--- ENTRIES SUPPLIED ---
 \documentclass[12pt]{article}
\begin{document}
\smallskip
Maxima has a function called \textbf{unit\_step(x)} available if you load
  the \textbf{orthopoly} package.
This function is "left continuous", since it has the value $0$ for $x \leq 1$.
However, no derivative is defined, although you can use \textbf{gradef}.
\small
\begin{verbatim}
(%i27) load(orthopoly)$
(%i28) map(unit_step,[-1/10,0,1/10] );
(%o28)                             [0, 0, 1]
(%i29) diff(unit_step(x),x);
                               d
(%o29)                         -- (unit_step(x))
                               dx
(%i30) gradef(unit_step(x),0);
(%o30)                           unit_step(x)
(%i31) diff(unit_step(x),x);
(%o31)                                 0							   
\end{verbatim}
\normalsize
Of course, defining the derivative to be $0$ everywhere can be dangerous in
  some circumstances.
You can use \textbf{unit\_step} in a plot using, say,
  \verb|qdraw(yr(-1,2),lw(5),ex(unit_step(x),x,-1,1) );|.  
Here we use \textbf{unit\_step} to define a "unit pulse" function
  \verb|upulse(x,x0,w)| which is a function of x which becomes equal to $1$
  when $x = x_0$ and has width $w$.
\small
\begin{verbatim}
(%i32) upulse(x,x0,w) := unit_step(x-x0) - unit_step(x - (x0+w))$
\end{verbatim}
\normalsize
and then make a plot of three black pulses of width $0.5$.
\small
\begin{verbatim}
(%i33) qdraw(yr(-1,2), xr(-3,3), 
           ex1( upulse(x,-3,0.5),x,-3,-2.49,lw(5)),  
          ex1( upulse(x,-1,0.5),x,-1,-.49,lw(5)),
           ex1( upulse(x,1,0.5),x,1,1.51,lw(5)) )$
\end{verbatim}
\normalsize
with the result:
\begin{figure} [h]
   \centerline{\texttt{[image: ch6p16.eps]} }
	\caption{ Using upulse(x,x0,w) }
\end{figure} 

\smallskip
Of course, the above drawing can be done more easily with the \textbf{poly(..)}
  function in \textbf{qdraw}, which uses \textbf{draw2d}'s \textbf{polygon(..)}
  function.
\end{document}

--- YOUR INSTRUCTIONS ---
For the word "course", count how many lines of the entries contain it; give the number and nothing more.

--- EXERCISE SOLUTION ---
2